PROBLEM TO SOLVE: Transcription, pictures excluded: write out the data below exactly.
BEGIN EXERCISE INPUTS
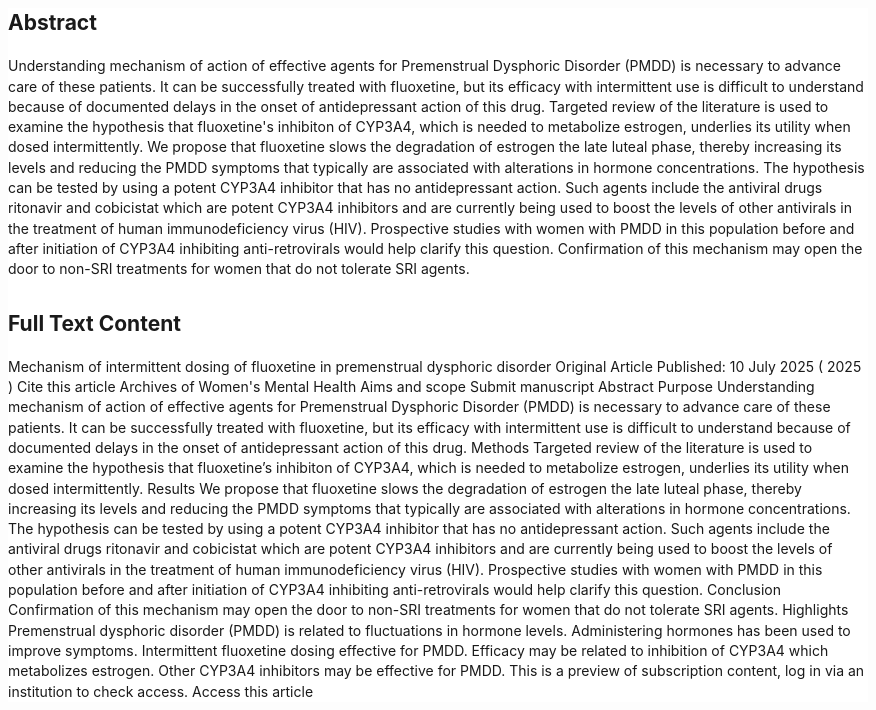 ## Abstract
Understanding mechanism of action of effective agents for Premenstrual Dysphoric Disorder (PMDD) is necessary to advance care of these patients. It can be successfully treated with fluoxetine, but its efficacy with intermittent use is difficult to understand because of documented delays in the onset of antidepressant action of this drug.
Targeted review of the literature is used to examine the hypothesis that fluoxetine's inhibiton of CYP3A4, which is needed to metabolize estrogen, underlies its utility when dosed intermittently.
We propose that fluoxetine slows the degradation of estrogen the late luteal phase, thereby increasing its levels and reducing the PMDD symptoms that typically are associated with alterations in hormone concentrations. The hypothesis can be tested by using a potent CYP3A4 inhibitor that has no antidepressant action. Such agents include the antiviral drugs ritonavir and cobicistat which are potent CYP3A4 inhibitors and are currently being used to boost the levels of other antivirals in the treatment of human immunodeficiency virus (HIV). Prospective studies with women with PMDD in this population before and after initiation of CYP3A4 inhibiting anti-retrovirals would help clarify this question.
Confirmation of this mechanism may open the door to non-SRI treatments for women that do not tolerate SRI agents.

## Full Text Content

Mechanism of intermittent dosing of fluoxetine in premenstrual dysphoric disorder
Original Article
Published:
10 July 2025
(
2025
)
Cite this article
Archives of Women's Mental Health
Aims and scope
Submit manuscript
Abstract
Purpose
Understanding mechanism of action of effective agents for Premenstrual Dysphoric Disorder (PMDD) is necessary to advance care of these patients. It can be successfully treated with fluoxetine, but its efficacy with intermittent use is difficult to understand because of documented delays in the onset of antidepressant action of this drug.
Methods
Targeted review of the literature is used to examine the hypothesis that fluoxetine’s inhibiton of CYP3A4, which is needed to metabolize estrogen, underlies its utility when dosed intermittently.
Results
We propose that fluoxetine slows the degradation of estrogen the late luteal phase, thereby increasing its levels and reducing the PMDD symptoms that typically are associated with alterations in hormone concentrations. The hypothesis can be tested by using a potent CYP3A4 inhibitor that has no antidepressant action. Such agents include the antiviral drugs ritonavir and cobicistat which are potent CYP3A4 inhibitors and are currently being used to boost the levels of other antivirals in the treatment of human immunodeficiency virus (HIV). Prospective studies with women with PMDD in this population before and after initiation of CYP3A4 inhibiting anti-retrovirals would help clarify this question.
Conclusion
Confirmation of this mechanism may open the door to non-SRI treatments for women that do not tolerate SRI agents.
Highlights
Premenstrual dysphoric disorder (PMDD) is related to fluctuations in hormone levels.
Administering hormones has been used to improve symptoms.
Intermittent fluoxetine dosing effective for PMDD.
Efficacy may be related to inhibition of CYP3A4 which metabolizes estrogen.
Other CYP3A4 inhibitors may be effective for PMDD.
This is a preview of subscription content,
log in via an institution
to check access.
Access this article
END EXERCISE INPUTS
ANSWER FOR THIS EXERCISE:
 ## Abstract
Understanding mechanism of action of effective agents for Premenstrual Dysphoric Disorder (PMDD) is necessary to advance care of these patients. It can be successfully treated with fluoxetine, but its efficacy with intermittent use is difficult to understand because of documented delays in the onset of antidepressant action of this drug.
Targeted review of the literature is used to examine the hypothesis that fluoxetine's inhibiton of CYP3A4, which is needed to metabolize estrogen, underlies its utility when dosed intermittently.
We propose that fluoxetine slows the degradation of estrogen the late luteal phase, thereby increasing its levels and reducing the PMDD symptoms that typically are associated with alterations in hormone concentrations. The hypothesis can be tested by using a potent CYP3A4 inhibitor that has no antidepressant action. Such agents include the antiviral drugs ritonavir and cobicistat which are potent CYP3A4 inhibitors and are currently being used to boost the levels of other antivirals in the treatment of human immunodeficiency virus (HIV). Prospective studies with women with PMDD in this population before and after initiation of CYP3A4 inhibiting anti-retrovirals would help clarify this question.
Confirmation of this mechanism may open the door to non-SRI treatments for women that do not tolerate SRI agents.

## Full Text Content

Mechanism of intermittent dosing of fluoxetine in premenstrual dysphoric disorder
Original Article
Published:
10 July 2025
(
2025
)
Cite this article
Archives of Women's Mental Health
Aims and scope
Submit manuscript
Abstract
Purpose
Understanding mechanism of action of effective agents for Premenstrual Dysphoric Disorder (PMDD) is necessary to advance care of these patients. It can be successfully treated with fluoxetine, but its efficacy with intermittent use is difficult to understand because of documented delays in the onset of antidepressant action of this drug.
Methods
Targeted review of the literature is used to examine the hypothesis that fluoxetine’s inhibiton of CYP3A4, which is needed to metabolize estrogen, underlies its utility when dosed intermittently.
Results
We propose that fluoxetine slows the degradation of estrogen the late luteal phase, thereby increasing its levels and reducing the PMDD symptoms that typically are associated with alterations in hormone concentrations. The hypothesis can be tested by using a potent CYP3A4 inhibitor that has no antidepressant action. Such agents include the antiviral drugs ritonavir and cobicistat which are potent CYP3A4 inhibitors and are currently being used to boost the levels of other antivirals in the treatment of human immunodeficiency virus (HIV). Prospective studies with women with PMDD in this population before and after initiation of CYP3A4 inhibiting anti-retrovirals would help clarify this question.
Conclusion
Confirmation of this mechanism may open the door to non-SRI treatments for women that do not tolerate SRI agents.
Highlights
Premenstrual dysphoric disorder (PMDD) is related to fluctuations in hormone levels.
Administering hormones has been used to improve symptoms.
Intermittent fluoxetine dosing effective for PMDD.
Efficacy may be related to inhibition of CYP3A4 which metabolizes estrogen.
Other CYP3A4 inhibitors may be effective for PMDD.
This is a preview of subscription content,
log in via an institution
to check access.
Access this article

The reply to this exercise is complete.